AVAILABLE DATA =>
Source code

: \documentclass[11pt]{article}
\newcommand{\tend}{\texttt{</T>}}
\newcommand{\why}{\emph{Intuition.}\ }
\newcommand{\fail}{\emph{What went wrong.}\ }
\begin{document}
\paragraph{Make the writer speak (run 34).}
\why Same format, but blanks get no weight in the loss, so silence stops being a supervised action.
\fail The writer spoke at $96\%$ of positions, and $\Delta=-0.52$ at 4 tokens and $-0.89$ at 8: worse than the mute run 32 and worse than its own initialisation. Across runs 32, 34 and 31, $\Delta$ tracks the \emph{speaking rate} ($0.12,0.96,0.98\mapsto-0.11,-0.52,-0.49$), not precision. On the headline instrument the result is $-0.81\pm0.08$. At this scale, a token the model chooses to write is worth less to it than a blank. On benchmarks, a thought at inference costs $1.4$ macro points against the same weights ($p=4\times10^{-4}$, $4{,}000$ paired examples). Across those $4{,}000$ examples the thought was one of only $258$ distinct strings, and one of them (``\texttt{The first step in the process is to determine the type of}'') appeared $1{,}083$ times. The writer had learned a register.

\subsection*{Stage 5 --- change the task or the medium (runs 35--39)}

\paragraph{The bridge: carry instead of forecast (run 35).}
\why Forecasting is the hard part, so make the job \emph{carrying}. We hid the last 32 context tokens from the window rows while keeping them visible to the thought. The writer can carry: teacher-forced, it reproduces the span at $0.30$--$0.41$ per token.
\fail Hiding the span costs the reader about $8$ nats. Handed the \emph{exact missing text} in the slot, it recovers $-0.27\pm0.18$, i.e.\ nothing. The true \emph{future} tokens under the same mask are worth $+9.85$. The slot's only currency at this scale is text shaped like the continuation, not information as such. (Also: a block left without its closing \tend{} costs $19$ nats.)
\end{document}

TASK BRIEF =>
Each line of the data in which the string "runs" appears needs to be copied.

RESULT OF THIS EXERCISE =>
\fail The writer spoke at $96\%$ of positions, and $\Delta=-0.52$ at 4 tokens and $-0.89$ at 8: worse than the mute run 32 and worse than its own initialisation. Across runs 32, 34 and 31, $\Delta$ tracks the \emph{speaking rate} ($0.12,0.96,0.98\mapsto-0.11,-0.52,-0.49$), not precision. On the headline instrument the result is $-0.81\pm0.08$. At this scale, a token the model chooses to write is worth less to it than a blank. On benchmarks, a thought at inference costs $1.4$ macro points against the same weights ($p=4\times10^{-4}$, $4{,}000$ paired examples). Across those $4{,}000$ examples the thought was one of only $258$ distinct strings, and one of them (``\texttt{The first step in the process is to determine the type of}'') appeared $1{,}083$ times. The writer had learned a register.
\subsection*{Stage 5 --- change the task or the medium (runs 35--39)}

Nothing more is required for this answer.